防风水提物对抗生素加重小鼠过敏性鼻炎的改善作用研究

陈艳春 徐世影 应航宇 陈志凌

过敏性鼻炎（allergic rhinitis，AR）是人体接触过敏原，体内免疫系统异常激活，并出现鼻痒、喷嚏和流涕等临床症状的非感染过敏性疾病。AR 的发病率呈逐年上升趋势，已成为一个全球性的公共卫生问题[1]。目前研究认为，人体的微生物具有免疫调节作用，对包括AR 在内的过敏性疾病的发生起着积极的抑制作用，而过度使用抗生素可引起人体微生物改变，与AR患病风险增加有关[2-4]。通过调节免疫功能等方法治疗来改善患者AR症状目前受到临床好评[5]。防风为伞形科植物防风未抽花茎植株的干燥根部，用药历史悠久，具有增强免疫系统功能、抗炎和抗过敏作用[6]。因此，本研究通过鸡卵清白蛋白（ovalbumin，OVA）激发小鼠发生AR建立动物模型，观察进一步使用抗生素对小鼠AR症状的影响以及防风水提物改善小鼠AR症状的作用，并探讨这一作用的免疫机制。

1.1 材料

1.1.1 实验动物 40 只健康雄性Balb/c 小鼠[6 周龄，（20±2）g]购于上海灵畅生物科技有限公司[实验动物生产许可证号：SCXK（沪）2018-0003]，饲养于浙江鹰旸生物科技有限公司动物中心[实验动物生产许可证号：SYXK（浙）2021-0033]，饲养于（22±2）℃、50% ～60%湿度的通风环境，保证每日充足光照14 h，正常饮食。

1.1.2 实验试剂 OVA 购于美国Sigma 公司（批号：SLCH2414）；
IL-2、转 化 生 长 因 子β1（transforming growth factor-β1，TGF-β1）ELISA 试剂盒购于上海酶联生物科技有限公司（批号：A00922、A91123），IL-4、IL-5、IL-6、IL-10、IL-17、TNF-α、IFN-γ ELISA 试剂盒均购于江苏酶免实业有限公司（批号：202105、202105、202106、202107、202108、202109、202109）；
甲苯胺蓝染液购于中国Servicebio 公司（批号：20220228）；
BCA 蛋白定量试剂盒购于中国Solarbio 公司（批号：20220228）；
Toll 样受体4（toll-like receptor 4，TLR4）、TNF 受体关联因子6（TNF receptor associated factor 6，TRAF6）、核因子-κB p65（nuclear factor κB p65，NFκB p65）、NF-κB 抑制剂（inhibitor of NF-κB，IκBα）、活化IκBα（pho-IκBα，p-IκBα）、肌动蛋白（β-actin）购于美国Affinity抗体公司（批号：16c5074、27e2981、32a4053、12l8356、13s5835、12e1054）。CD4-FITC、CD25-PECy7、核转录因子Foxp3-BV421 流式抗体购自美国BD公司（批号：553055、335807、562996）。

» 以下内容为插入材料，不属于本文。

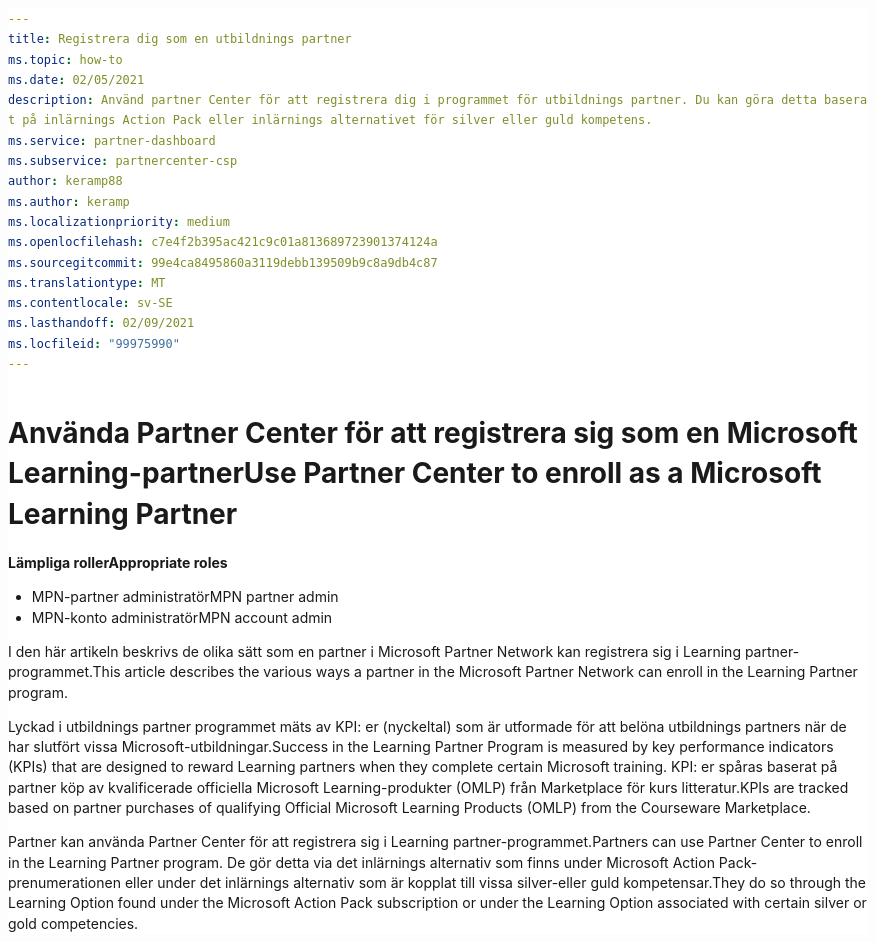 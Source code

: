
 ```yaml
---
title: Registrera dig som en utbildnings partner
ms.topic: how-to
ms.date: 02/05/2021
description: Använd partner Center för att registrera dig i programmet för utbildnings partner. Du kan göra detta baserat på inlärnings Action Pack eller inlärnings alternativet för silver eller guld kompetens.
ms.service: partner-dashboard
ms.subservice: partnercenter-csp
author: keramp88
ms.author: keramp
ms.localizationpriority: medium
ms.openlocfilehash: c7e4f2b395ac421c9c01a813689723901374124a
ms.sourcegitcommit: 99e4ca8495860a3119debb139509b9c8a9db4c87
ms.translationtype: MT
ms.contentlocale: sv-SE
ms.lasthandoff: 02/09/2021
ms.locfileid: "99975990"
---
```

# <a name="use-partner-center-to-enroll-as-a-microsoft-learning-partner"></a><span data-ttu-id="49a8b-104">Använda Partner Center för att registrera sig som en Microsoft Learning-partner</span><span class="sxs-lookup"><span data-stu-id="49a8b-104">Use Partner Center to enroll as a Microsoft Learning Partner</span></span>

<span data-ttu-id="49a8b-105">**Lämpliga roller**</span><span class="sxs-lookup"><span data-stu-id="49a8b-105">**Appropriate roles**</span></span>

- <span data-ttu-id="49a8b-106">MPN-partner administratör</span><span class="sxs-lookup"><span data-stu-id="49a8b-106">MPN partner admin</span></span>
- <span data-ttu-id="49a8b-107">MPN-konto administratör</span><span class="sxs-lookup"><span data-stu-id="49a8b-107">MPN account admin</span></span>

<span data-ttu-id="49a8b-108">I den här artikeln beskrivs de olika sätt som en partner i Microsoft Partner Network kan registrera sig i Learning partner-programmet.</span><span class="sxs-lookup"><span data-stu-id="49a8b-108">This article describes the various ways a partner in the Microsoft Partner Network can enroll in the Learning Partner program.</span></span>

<span data-ttu-id="49a8b-109">Lyckad i utbildnings partner programmet mäts av KPI: er (nyckeltal) som är utformade för att belöna utbildnings partners när de har slutfört vissa Microsoft-utbildningar.</span><span class="sxs-lookup"><span data-stu-id="49a8b-109">Success in the Learning Partner Program is measured by key performance indicators (KPIs) that are designed to reward Learning partners when they complete certain Microsoft training.</span></span> <span data-ttu-id="49a8b-110">KPI: er spåras baserat på partner köp av kvalificerade officiella Microsoft Learning-produkter (OMLP) från Marketplace för kurs litteratur.</span><span class="sxs-lookup"><span data-stu-id="49a8b-110">KPIs are tracked based on partner purchases of qualifying Official Microsoft Learning Products (OMLP) from the Courseware Marketplace.</span></span>

<span data-ttu-id="49a8b-111">Partner kan använda Partner Center för att registrera sig i Learning partner-programmet.</span><span class="sxs-lookup"><span data-stu-id="49a8b-111">Partners can use Partner Center to enroll in the Learning Partner program.</span></span> <span data-ttu-id="49a8b-112">De gör detta via det inlärnings alternativ som finns under Microsoft Action Pack-prenumerationen eller under det inlärnings alternativ som är kopplat till vissa silver-eller guld kompetensar.</span><span class="sxs-lookup"><span data-stu-id="49a8b-112">They do so through the Learning Option found under the Microsoft Action Pack subscription or under the Learning Option associated with certain silver or gold competencies.</span></span>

1.1.3 实验仪器 电泳仪、电泳槽、转膜仪购自中国天能公司；
化学发光仪购自中国勤翔公司；
高速离心机购自美国Thermo 公司；
酶标仪购自美国MD 公司；
正置光学显微镜购自日本尼康公司；
病理切片机购自上海徕卡仪器有限公司；
C6流式细胞仪购自美国BD公司。

1.2 方法

1.2.1 小鼠模型制备和分组 将OVA 与0.4%质量浓度的氢氧化铝凝胶混合，配制0.2 mg/ml 浓度的OVA 致敏液；
另用0.9%氯化钠溶液稀释OVA 制备滴鼻液（25 mg/ml）。参照文献[7]方法激发小鼠AR：随机选取32 只小鼠在实验第1 天通过两后足跖（0.1 ml）、两腹股沟（0.1 ml）、背部两处（0.1 ml）和腹腔（0.2 ml）注射OVA 致敏液，在第7、14、21 天，继续通过腹腔注射0.5 ml OVA 致敏液。第22～35 天，用20 μl 滴鼻液刺激小鼠鼻腔，1 次/1 d。随后，将小鼠按随机数字表法分为模型组、抗生素组、防风水提物组、防风水提物+抗生素组，另将未经OVA 诱导的小鼠归入正常组，每组8只，给与相应干预。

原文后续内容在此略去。